As an example, if you wanted to produce kernel density estimates by
using the Gaussian kernel with optimal half-width, you would specify
**kdenopts(gauss)** and if you also wanted a half-width of 5, you would
specify **kdenopts(gauss width(5))**.

+-----------+
----+ Add plots +--------------------------------------------------------

**addplot(***plot***)** allows adding more **graph** **twoway** plots to the graph; see
**[G-3]** *addplot_option*.

+---------------------------------------------+
----+ Y axis, X axis, Titles, Legend, Overall, By +----------------------

*twoway_options* are any of the options documented in **[G-3]** *twoway_options*.
This includes, most importantly, options for titling the graph (see
**[G-3]** *title_options*), options for saving the graph to disk (see **[G-3]**
*saving_option*), and the **by()** option, which will allow you to
simultaneously graph histograms for different subsets of the data
(see **[G-3]** *by_option*).

__Remarks__

Remarks are presented under the following headings:

Histograms of continuous variables
Overlaying normal and kernel-density estimates
Histograms of discrete variables
Use with by()
Video example

For an example of editing a histogram with the Graph Editor, see Pollock
(2011, 29-31).

__Histograms of continuous variables__

**histogram** assumes the variable is continuous, so you need type only
**histogram** followed by the variable name:

**. sysuse sp500**
**. histogram volume**
*(**click to run**)*

Note the small values reported for density on the *y* axis. They are
correct; if you added up the area of the bars, you would get 1.
Nevertheless, many people are used to seeing histograms scaled so that
the bar heights sum to 1,

**. histogram volume, fraction**
*(**click to run**)*

and others are used to seeing histograms so that the bar height reflects
the number of observations:

**. histogram volume, frequency**
*(**click to run**)*

Regardless of the scale you prefer, we can specify other options to make
the graph look more impressive:

**. summarize volume**

** ** Variable | Obs Mean Std. Dev. Min Max
-------------+--------------------------------------------------------
volume | 248 12320.68 2585.929 4103 23308.3

**. histogram volume, freq**
** xaxis(1 2)**
** ylabel(0(10)60, grid)**
** xlabel(12321 "mean"**
** 9735 "-1 s.d."**
** 14907 "+1 s.d."**
** 7149 "-2 s.d."**
** 17493 "+2 s.d."**
** 20078 "+3 s.d."**
** 22664 "+4 s.d."**
** , axis(2) grid gmax)**
** xtitle("", axis(2))**
** subtitle("S&P 500, January 2001 - December 2001")**
** note("Source: Yahoo!Finance and Commodity Systems, Inc.")**
*(**click to run**)*

For an explanation of the **xaxis()** option -- it created the upper and
lower *x* axis -- see **[G-3]** *axis_choice_options*. For an explanation of the
**ylabel()** and **xlabel()** options, see **[G-3]** *axis_label_options*. For an
explanation of the **subtitle()** and **note()** options, see **[G-3]**
*title_options*.

__Overlaying normal and kernel-density estimates__

Specifying **normal** will overlay a normal density over the histogram. It
would be enough to type

**. histogram volume, normal**

but we will add the option to our more impressive rendition:

**. histogram volume, freq normal**
** xaxis(1 2)**
** ylabel(0(10)60, grid)**
** xlabel(12321 "mean"**
** 9735 "-1 s.d."**
** 14907 "+1 s.d."**
** 7149 "-2 s.d."**
** 17493 "+2 s.d."**
** 20078 "+3 s.d."**
** 22664 "+4 s.d."**
** , axis(2) grid gmax)**
** xtitle("", axis(2))**
** subtitle("S&P 500, January 2001 - December 2001")**
** note("Source: Yahoo!Finance and Commodity Systems, Inc.")**
*(**click to run**)*

If we instead wanted to overlay a kernel-density estimate, we could
specify **kdensity** in place of **normal**.

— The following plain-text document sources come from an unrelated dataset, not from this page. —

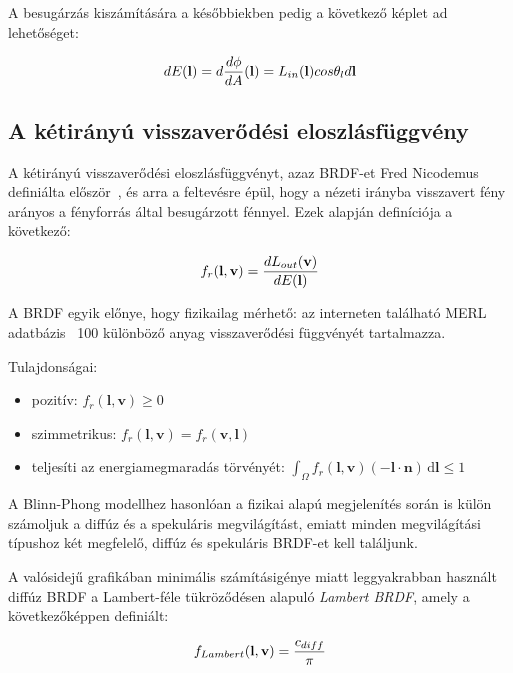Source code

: \vspace{12pt}

\noindent
A besugárzás kiszámítására a későbbiekben pedig a következő képlet ad lehetőséget:

\[
dE(\mathbf{l}) = d { {d\phi} \over {dA} } (\mathbf{l}) = L_{in}(\mathbf{l}) cos\theta_l d\mathbf{l}
\]

\subsection{A kétirányú visszaverődési eloszlásfüggvény}

A kétirányú visszaverődési eloszlásfüggvényt, azaz BRDF-et Fred Nicodemus definiálta először~\cite{nicodemus1965directional}, és arra a feltevésre épül, hogy a nézeti irányba visszavert fény arányos a fényforrás által besugárzott fénnyel. Ezek alapján definíciója a következő:

\[
f_r(\mathbf{l}, \mathbf{v}) = { { dL_{out}(\mathbf{v}) } \over {dE(\mathbf{l})} }
\]

A BRDF egyik előnye, hogy fizikailag mérhető: az interneten található MERL adatbázis~\cite{merl_database} 100 különböző anyag visszaverődési függvényét tartalmazza.

\vspace{12pt}

\noindent
Tulajdonságai:

\begin{itemize}[noitemsep]
\item pozitív: \(f_r(\mathbf{l},\mathbf{v}) \geq 0\)
\item szimmetrikus: \(f_r(\mathbf{l},\mathbf{v}) = f_r(\mathbf{v},\mathbf{l})\)
\item teljesíti az energiamegmaradás törvényét: \(\int_\Omega f_r(\mathbf{l},\mathbf{v}) (-\mathbf{l} \cdot \mathbf{n})\,\mathrm{d}\mathbf{l} \leq 1\)
\end{itemize}

A Blinn-Phong modellhez hasonlóan a fizikai alapú megjelenítés során is külön számoljuk a diffúz és a spekuláris megvilágítást, emiatt minden megvilágítási típushoz két megfelelő, diffúz és spekuláris BRDF-et kell találjunk.

A valósidejű grafikában minimális számításigénye miatt leggyakrabban használt diffúz BRDF a Lambert-féle tükröződésen alapuló \textit{Lambert BRDF}, amely a következőképpen definiált:

\[
f_{Lambert}(\mathbf{l}, \mathbf{v}) = { c_{diff} \over \pi }
\]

__Histograms of discrete variables__

Specify **histogram**'s discrete option when you wish the data treated as
being discrete -- when you wish each unique value of the variable
assigned its own bin. For instance, in the automobile data, **mpg** is a
continuous variable, but the mileage ratings have been measured to
integer precision. Were we to type

**. sysuse auto**
**. histogram mpg**

**mpg** would be treated as continuous and categorized into eight bins by the
default number-of-bins calculation, which is based on the number of
observations, of which we have 74.

Adding the **discrete** option makes a histogram with a bin for each of the
21 unique values:

**. histogram mpg, discrete**
*(**click to run**)*

Just as in the continuous case, the *y* axis was reported in terms of
density and we could specify the **fraction** or **frequency** options if we
wanted it reported differently. Below we specify **frequency**, we specify
**addlabels** to add a report of frequencies printed above the bars, we
specify **ylabel(,grid)** to add horizontal grid lines, and we specify
**xlabel(12(2)42)** to label the values 12, 14, ..., 42 on the *x* axis:

**. histogram mpg, discrete freq addlabels ylabel(,grid) xlabel(12(2)42)**
*(**click to run**)*

__Use with by()__

**histogram** may be used with **graph** **twoway**'s **by()**; for example,

**. sysuse auto**
**. histogram mpg, discrete by(foreign)**
*(**click to run**)*

Here results would be easier to compare if the graphs were presented in
one column:

**. histogram mpg, discrete by(foreign, col(1))**
*(**click to run**)*

**col(1)** is a **by()** suboption -- see **[G-3]** *by_option* -- and there are other
useful suboptions, such as **total**, which will add an overall total
histogram. **total** is a suboption of **by()**, not an option of **histogram**, so
you would type

**. histogram mpg, discrete by(foreign, total)**

and not "**histogram mpg, discrete by(foreign) total**".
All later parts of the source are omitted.